My doubt is in how do I do it safely? I don't want to expose user information and especially, I don't want to expose the "Master" System that will have very important data inside it...
4 answers
An "indirect" login is not much different from a "direct"login. The user presents his credentials to system a, system A presents these same credentials to System B, which in turn responds with an "ok" or no. The differences are as follows:
-
It is important that system a itself authenticates with System B (so that B knows that it is in fact communicating with A). How to do this will depend on your architecture, but a common medium and secure is to use SSL/TLS communication between servers, where A authenticates itself through a "client-side certificate" (client certificate ).
I have no experience with PHP, but this question in Soen suggests using
curlfor server-server communication. this post seems to me to give an overview of the process. -
Once the servers are authenticated, A can send the credentials received from the user to B normally. However, since this is only done once (at login), A session token is required to be used to keep the user authenticated. Where to manage this token?
At first, I would say that this is a responsibility of server A - to manage all client-server communication, including the decision to keep the user logged in for too long, to expire the session after X minutes, to disconnect or not when closing the browser, etc. Server B does not care about the situation of the user, if the trusted server a asked for information from a user to B, he must simply deliver! It does not make much sense for server B (back end ) to assume for itself responsibilities that would be of server a ( front end)...
What can go wrong, however, is some vulnerability on the server causing him to make incorrect requests to server B. If Mallory stole Alice's account and introduced himself to A as Alice, A will hand back Alice's personal information, and has nothing to do with it. B can do about it. What you can do is try to avoid "catastrophic" results, like a SQL Injection in A causes it to send B a request to get data from multiple users at the same time. To prevent this, B must treat A as if it were an ordinary customer-taking the same steps to sanitize the inputs passed by A as it would in relation to an unreliable external customer.
That is, although B at first trusts A, he does not " trust trust" - so the additional validation adds to the "in-depth defense".
If you do not require Single sign on , you can use a Web Service SOAP (whose purpose is to integrate) with WS-Security running on https.
XML and WebServices ( link for specification ) are documented standards and are supported by W3C
-
Your information is protected by https and you can set policies for who can or can't try to make a request to logon
Any other platform that supports XML can reuse its service (Android, Python, etc ...).
The implementation of " how " and "where" will be validating the login, is its implementation, can be in bank, LDAP or delegate to another service.
Complementing @Bacco's method in your question, you have a client of mine that uses the quoted model.
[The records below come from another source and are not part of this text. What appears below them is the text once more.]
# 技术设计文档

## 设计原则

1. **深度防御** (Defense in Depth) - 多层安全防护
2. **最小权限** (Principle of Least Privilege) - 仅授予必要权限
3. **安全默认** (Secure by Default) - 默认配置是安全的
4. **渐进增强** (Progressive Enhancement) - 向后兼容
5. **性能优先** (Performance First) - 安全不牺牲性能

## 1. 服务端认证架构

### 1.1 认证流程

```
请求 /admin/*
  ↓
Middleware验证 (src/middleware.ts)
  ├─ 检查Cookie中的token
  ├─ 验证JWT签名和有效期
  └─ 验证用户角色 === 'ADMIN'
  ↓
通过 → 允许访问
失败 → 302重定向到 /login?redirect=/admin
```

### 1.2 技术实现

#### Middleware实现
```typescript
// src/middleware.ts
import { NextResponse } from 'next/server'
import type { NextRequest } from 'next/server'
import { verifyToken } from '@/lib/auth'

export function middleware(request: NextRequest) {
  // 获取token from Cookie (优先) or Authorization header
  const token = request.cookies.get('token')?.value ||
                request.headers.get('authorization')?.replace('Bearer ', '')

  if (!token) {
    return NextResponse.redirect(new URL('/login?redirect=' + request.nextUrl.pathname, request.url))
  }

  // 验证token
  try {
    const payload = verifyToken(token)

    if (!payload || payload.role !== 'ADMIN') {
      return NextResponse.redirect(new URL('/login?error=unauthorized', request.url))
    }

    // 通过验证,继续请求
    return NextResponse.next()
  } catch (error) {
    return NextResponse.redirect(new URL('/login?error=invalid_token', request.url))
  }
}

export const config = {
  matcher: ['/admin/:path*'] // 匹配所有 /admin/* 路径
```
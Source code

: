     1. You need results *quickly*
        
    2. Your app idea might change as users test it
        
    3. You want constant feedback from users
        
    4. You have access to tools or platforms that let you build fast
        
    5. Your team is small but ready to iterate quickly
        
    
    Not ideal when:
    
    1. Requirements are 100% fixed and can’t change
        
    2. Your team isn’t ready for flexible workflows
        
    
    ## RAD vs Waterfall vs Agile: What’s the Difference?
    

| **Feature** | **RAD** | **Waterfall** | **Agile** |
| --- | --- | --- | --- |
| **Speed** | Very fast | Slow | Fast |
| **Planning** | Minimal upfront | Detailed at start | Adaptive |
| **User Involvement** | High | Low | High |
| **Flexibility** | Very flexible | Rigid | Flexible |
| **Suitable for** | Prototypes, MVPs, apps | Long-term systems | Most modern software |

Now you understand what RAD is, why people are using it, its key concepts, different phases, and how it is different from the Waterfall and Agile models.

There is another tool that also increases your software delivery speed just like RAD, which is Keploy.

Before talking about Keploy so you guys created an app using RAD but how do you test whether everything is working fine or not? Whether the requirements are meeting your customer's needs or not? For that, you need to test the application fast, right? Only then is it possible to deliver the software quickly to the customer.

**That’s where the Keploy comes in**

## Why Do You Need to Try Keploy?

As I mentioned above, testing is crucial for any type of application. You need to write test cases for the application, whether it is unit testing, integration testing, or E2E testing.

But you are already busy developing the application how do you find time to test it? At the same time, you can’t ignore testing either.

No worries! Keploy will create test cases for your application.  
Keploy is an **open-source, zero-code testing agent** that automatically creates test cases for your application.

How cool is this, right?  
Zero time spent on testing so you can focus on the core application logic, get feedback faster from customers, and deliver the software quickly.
The (extremely simple) logon system is java, however, subsystems there are in PHP, .NET, Ruby and Java. On the First Call of these subsystems, the token (?token=ABCDEFGHIJK) and through a commonly used component, this token is validated and we are able to identify the user logged in by it.
Additional
Beware of premature optimization , and don't try to reinvent the wheel to patterns that are already evident to work.
The method of sending is the normal POST as you already use it, but we have to think about security, see the following points:
- "system and" master " servers should only communicate between they. Infra staff can help you set up your firewall (or they themselves can do) so that this communication between systems do not be made from another source.
- using SSL communication in communication between servers (sending POSTs between them must be encrypted);
- anti-XSS techniques can be used in process, more information here: Cross-site scripting ;
I believe that following these 3 steps, you already leave your system safely to perform the necessary authentication.
Success!
This system that the user has to access " B "to have access" a " can be done with curl/php where you can take the values set by the user and manga for system a, such as curl.